- _INSTRUCTIONS FOR THE TASK_
Without including any pictures, return the records below exactly as written.

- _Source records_
☆ ☆ ☆
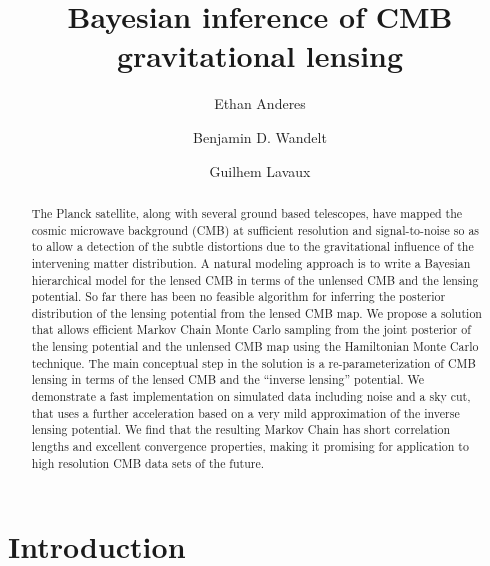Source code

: \documentclass[iop,revtex4,apj,onecolumn]{emulateapj}
\begin{document}
\title{Bayesian inference of CMB gravitational lensing}

\author{Ethan Anderes}

\author{Benjamin D. Wandelt}
\author{Guilhem Lavaux}



\begin{abstract} 
The Planck satellite, along with several ground based telescopes, have mapped the  cosmic microwave background (CMB) at sufficient resolution and signal-to-noise so as to allow a detection of the subtle distortions  due to the gravitational influence of the intervening  matter distribution. A natural modeling approach is to write a Bayesian hierarchical model for the lensed CMB in terms of the unlensed CMB and the lensing potential. So far there has been no feasible algorithm for inferring the posterior distribution of the lensing potential from the lensed CMB map. We propose a solution that allows efficient Markov Chain Monte Carlo sampling from the joint posterior of the lensing potential and the unlensed CMB map using the Hamiltonian Monte Carlo technique. The main conceptual step in the solution is  a re-parameterization of CMB lensing in terms of the lensed CMB and the ``inverse lensing'' potential. We demonstrate a fast implementation on simulated data including noise and a sky cut, that uses a further acceleration based on a very mild approximation of the inverse lensing potential.  We find that the resulting Markov Chain has short correlation lengths and excellent convergence properties, making it promising for application to high resolution CMB data sets of the future.
\end{abstract}




\section{Introduction}
\end{document}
☆ ☆ ☆
- _EXERCISE RESPONSE_
Source code

: \documentclass[iop,revtex4,apj,onecolumn]{emulateapj}
\begin{document}
\title{Bayesian inference of CMB gravitational lensing}

\author{Ethan Anderes}

\author{Benjamin D. Wandelt}
\author{Guilhem Lavaux}



\begin{abstract} 
The Planck satellite, along with several ground based telescopes, have mapped the  cosmic microwave background (CMB) at sufficient resolution and signal-to-noise so as to allow a detection of the subtle distortions  due to the gravitational influence of the intervening  matter distribution. A natural modeling approach is to write a Bayesian hierarchical model for the lensed CMB in terms of the unlensed CMB and the lensing potential. So far there has been no feasible algorithm for inferring the posterior distribution of the lensing potential from the lensed CMB map. We propose a solution that allows efficient Markov Chain Monte Carlo sampling from the joint posterior of the lensing potential and the unlensed CMB map using the Hamiltonian Monte Carlo technique. The main conceptual step in the solution is  a re-parameterization of CMB lensing in terms of the lensed CMB and the ``inverse lensing'' potential. We demonstrate a fast implementation on simulated data including noise and a sky cut, that uses a further acceleration based on a very mild approximation of the inverse lensing potential.  We find that the resulting Markov Chain has short correlation lengths and excellent convergence properties, making it promising for application to high resolution CMB data sets of the future.
\end{abstract}




\section{Introduction}
\end{document}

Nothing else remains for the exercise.